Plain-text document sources
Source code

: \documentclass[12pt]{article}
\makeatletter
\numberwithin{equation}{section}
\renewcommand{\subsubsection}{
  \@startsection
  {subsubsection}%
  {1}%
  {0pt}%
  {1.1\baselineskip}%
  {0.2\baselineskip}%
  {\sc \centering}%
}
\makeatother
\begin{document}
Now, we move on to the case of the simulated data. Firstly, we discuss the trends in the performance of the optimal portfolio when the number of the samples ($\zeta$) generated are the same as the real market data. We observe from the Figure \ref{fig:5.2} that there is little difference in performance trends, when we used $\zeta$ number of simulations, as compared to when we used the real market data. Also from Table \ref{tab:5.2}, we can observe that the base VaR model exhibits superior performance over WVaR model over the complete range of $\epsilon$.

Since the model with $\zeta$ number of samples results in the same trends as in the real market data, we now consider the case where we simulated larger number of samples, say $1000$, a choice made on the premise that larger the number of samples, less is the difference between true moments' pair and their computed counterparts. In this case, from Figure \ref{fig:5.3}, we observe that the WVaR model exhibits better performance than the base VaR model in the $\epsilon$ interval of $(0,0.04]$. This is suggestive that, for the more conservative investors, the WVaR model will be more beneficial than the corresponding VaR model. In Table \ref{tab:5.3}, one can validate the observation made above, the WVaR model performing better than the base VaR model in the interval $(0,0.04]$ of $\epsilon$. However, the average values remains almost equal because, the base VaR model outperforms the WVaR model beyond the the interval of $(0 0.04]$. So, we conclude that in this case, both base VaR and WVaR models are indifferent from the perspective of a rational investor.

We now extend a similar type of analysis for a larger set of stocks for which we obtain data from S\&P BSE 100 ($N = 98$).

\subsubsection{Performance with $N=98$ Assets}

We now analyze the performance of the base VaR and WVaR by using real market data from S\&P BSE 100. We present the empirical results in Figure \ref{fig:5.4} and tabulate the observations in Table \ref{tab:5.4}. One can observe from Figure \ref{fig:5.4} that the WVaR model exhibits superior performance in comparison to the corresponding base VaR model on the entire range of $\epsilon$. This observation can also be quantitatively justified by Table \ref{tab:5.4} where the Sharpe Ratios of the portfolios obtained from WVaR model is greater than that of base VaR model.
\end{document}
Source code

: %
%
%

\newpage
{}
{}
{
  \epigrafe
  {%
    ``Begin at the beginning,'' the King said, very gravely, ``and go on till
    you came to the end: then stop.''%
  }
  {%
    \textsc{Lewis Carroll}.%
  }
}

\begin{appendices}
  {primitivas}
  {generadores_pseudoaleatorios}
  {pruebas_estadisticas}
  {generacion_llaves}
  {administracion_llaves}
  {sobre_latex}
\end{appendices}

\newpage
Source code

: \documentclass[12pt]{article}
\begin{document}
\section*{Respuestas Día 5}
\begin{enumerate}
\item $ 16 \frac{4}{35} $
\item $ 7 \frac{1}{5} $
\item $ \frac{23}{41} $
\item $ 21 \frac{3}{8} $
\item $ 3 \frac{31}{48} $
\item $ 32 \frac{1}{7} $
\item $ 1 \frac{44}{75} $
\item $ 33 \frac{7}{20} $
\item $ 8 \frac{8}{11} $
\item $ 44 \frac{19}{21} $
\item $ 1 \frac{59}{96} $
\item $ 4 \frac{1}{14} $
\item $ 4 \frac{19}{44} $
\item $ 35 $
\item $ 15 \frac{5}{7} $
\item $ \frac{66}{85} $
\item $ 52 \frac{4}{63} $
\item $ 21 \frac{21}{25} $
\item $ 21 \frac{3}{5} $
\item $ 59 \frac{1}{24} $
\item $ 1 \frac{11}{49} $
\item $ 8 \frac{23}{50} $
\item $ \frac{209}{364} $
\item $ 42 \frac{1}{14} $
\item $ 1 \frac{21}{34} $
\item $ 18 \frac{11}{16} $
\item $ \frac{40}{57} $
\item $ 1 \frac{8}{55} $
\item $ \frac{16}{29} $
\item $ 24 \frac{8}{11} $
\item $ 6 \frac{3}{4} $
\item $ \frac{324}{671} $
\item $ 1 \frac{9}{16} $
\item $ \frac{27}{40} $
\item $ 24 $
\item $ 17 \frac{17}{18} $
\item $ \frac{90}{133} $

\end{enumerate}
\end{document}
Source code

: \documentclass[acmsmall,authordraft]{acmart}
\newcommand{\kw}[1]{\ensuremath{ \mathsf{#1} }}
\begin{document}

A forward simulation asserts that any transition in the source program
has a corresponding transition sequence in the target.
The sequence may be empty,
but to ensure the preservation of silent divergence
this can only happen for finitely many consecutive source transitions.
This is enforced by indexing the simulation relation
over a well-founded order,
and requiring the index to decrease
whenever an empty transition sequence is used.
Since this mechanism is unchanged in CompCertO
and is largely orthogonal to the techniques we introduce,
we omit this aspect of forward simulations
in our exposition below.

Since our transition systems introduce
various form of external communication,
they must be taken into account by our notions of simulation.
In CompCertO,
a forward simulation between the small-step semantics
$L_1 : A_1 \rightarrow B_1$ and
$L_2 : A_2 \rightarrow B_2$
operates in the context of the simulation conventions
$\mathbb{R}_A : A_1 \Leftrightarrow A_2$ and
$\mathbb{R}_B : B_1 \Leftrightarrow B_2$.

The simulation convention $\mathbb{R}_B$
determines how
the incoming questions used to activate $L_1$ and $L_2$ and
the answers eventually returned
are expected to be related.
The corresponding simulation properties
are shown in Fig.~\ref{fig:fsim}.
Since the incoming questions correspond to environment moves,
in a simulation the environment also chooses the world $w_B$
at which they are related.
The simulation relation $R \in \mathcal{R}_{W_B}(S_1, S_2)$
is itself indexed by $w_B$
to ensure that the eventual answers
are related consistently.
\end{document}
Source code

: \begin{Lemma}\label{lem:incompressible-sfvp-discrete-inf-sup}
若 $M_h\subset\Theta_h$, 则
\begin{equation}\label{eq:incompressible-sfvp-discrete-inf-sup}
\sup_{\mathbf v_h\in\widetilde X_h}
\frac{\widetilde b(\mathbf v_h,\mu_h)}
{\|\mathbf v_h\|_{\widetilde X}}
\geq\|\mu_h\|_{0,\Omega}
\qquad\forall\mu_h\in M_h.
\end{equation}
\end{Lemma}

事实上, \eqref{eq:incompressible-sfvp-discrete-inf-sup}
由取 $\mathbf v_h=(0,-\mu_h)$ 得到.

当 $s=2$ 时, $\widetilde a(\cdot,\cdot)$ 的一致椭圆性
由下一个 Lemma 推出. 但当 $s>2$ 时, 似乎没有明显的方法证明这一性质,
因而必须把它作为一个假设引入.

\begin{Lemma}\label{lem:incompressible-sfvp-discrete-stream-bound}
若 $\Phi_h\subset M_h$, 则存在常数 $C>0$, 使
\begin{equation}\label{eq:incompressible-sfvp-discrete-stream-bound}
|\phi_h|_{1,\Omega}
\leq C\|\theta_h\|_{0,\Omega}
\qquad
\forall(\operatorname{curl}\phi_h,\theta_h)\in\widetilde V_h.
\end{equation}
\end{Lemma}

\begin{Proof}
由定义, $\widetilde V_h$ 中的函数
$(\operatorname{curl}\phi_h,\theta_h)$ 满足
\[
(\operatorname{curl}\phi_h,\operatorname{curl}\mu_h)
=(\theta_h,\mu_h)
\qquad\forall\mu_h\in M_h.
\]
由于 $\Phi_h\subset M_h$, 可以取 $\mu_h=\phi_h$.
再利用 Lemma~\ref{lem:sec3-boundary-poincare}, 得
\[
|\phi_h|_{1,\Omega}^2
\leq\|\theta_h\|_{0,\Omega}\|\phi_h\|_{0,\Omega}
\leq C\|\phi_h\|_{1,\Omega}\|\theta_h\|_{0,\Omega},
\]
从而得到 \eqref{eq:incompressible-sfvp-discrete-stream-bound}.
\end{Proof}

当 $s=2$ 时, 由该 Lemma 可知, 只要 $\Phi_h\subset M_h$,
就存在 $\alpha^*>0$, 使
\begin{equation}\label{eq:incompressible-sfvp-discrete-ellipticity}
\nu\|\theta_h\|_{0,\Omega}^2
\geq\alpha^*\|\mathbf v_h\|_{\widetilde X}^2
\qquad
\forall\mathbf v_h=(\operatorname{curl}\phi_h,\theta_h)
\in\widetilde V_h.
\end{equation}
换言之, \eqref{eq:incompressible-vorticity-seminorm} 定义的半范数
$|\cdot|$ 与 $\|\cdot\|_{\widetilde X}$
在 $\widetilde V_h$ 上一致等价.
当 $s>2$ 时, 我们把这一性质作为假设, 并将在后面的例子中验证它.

> [Requirement]
Which lines above include the word "Leftrightarrow"? Return each one.

> [Result for this task]
$\mathbb{R}_A : A_1 \Leftrightarrow A_2$ and
$\mathbb{R}_B : B_1 \Leftrightarrow B_2$.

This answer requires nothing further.